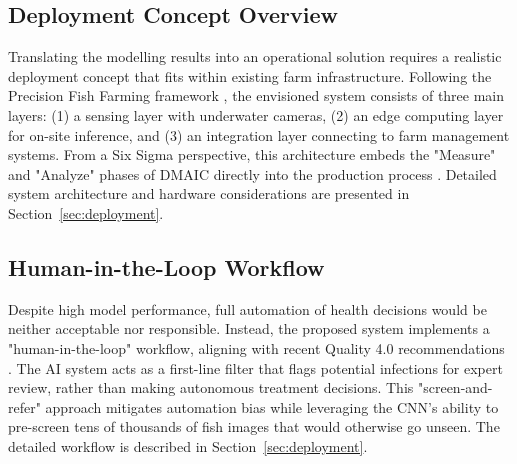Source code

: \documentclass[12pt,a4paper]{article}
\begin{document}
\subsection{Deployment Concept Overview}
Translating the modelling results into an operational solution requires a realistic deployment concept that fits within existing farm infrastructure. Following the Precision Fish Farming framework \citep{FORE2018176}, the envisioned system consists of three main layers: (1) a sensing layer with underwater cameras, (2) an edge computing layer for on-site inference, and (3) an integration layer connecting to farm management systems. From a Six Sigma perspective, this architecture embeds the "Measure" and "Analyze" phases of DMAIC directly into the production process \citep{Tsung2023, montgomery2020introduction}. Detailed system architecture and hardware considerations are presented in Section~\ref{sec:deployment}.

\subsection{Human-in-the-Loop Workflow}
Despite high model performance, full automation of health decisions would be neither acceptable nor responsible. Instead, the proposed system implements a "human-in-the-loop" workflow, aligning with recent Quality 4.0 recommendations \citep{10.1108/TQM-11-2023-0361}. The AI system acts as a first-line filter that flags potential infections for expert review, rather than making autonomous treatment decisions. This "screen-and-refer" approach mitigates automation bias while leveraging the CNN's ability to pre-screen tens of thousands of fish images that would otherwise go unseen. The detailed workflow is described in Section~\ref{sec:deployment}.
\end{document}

- - - - -

**WHAT YOU NEED TO DO**
A count is wanted, and nothing else: the lines of this listing that include the word "system".

**RESULT FOR THIS EXERCISE**
2